• GIVEN ENTRIES
════════════════════
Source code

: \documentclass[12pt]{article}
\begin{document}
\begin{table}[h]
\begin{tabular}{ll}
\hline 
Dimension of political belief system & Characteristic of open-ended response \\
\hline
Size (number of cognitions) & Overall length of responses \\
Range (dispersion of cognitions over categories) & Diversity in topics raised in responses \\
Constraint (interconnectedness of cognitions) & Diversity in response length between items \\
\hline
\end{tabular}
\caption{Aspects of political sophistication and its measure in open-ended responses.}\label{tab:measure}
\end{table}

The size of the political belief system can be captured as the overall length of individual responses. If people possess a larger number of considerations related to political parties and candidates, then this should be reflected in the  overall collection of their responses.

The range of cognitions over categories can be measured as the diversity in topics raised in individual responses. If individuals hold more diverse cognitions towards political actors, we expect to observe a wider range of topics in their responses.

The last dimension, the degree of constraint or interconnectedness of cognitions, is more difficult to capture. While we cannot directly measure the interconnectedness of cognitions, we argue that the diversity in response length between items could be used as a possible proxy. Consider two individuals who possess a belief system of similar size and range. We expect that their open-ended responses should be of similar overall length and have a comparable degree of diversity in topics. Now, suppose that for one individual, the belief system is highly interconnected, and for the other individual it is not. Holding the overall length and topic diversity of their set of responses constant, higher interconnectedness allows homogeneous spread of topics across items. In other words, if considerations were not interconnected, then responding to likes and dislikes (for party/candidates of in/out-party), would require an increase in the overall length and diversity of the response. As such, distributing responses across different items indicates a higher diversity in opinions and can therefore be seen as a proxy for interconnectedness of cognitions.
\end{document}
════════════════════
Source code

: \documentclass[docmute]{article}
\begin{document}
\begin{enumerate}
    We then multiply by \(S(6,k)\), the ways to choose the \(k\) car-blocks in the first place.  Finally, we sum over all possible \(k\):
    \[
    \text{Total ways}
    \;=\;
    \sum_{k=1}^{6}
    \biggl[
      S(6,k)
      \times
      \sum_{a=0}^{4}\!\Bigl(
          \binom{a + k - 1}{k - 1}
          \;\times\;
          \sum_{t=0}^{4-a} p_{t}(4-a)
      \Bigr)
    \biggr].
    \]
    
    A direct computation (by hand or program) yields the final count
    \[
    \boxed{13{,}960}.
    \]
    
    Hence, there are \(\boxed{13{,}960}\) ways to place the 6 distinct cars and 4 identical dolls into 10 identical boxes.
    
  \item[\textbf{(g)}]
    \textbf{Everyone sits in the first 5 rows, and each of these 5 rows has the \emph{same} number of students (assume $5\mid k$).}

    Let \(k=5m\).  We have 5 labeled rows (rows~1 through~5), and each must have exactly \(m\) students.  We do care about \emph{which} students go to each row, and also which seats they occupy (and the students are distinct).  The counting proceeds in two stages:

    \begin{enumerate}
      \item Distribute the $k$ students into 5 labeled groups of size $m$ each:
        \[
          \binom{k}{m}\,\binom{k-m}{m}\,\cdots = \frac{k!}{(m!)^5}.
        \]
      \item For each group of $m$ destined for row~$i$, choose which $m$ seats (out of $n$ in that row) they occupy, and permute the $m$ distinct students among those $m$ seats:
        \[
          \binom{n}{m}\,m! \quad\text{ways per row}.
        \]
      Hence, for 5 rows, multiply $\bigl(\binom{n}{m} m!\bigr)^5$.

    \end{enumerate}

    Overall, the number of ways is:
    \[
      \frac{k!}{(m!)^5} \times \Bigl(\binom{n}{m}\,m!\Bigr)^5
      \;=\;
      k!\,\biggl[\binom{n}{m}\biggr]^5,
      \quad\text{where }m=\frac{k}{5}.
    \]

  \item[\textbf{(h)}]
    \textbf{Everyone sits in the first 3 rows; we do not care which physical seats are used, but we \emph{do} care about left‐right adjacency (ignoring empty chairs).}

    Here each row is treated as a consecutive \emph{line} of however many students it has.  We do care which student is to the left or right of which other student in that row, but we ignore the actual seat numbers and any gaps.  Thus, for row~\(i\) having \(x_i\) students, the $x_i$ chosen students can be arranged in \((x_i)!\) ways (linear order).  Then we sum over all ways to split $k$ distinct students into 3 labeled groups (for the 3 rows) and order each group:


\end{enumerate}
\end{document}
════════════════════
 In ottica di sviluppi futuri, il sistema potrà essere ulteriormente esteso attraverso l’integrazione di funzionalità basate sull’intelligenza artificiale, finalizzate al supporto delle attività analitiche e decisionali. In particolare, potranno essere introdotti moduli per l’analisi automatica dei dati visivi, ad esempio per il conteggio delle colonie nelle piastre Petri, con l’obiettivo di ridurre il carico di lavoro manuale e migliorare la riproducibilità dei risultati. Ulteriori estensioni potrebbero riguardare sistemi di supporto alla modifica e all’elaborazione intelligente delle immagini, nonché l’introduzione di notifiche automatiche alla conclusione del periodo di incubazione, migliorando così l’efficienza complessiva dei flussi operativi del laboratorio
════════════════════
• EXERCISE
The response consists of the lines above that contain "choose".

• ANSWER SPACE
    We then multiply by \(S(6,k)\), the ways to choose the \(k\) car-blocks in the first place.  Finally, we sum over all possible \(k\):
      \item For each group of $m$ destined for row~$i$, choose which $m$ seats (out of $n$ in that row) they occupy, and permute the $m$ distinct students among those $m$ seats:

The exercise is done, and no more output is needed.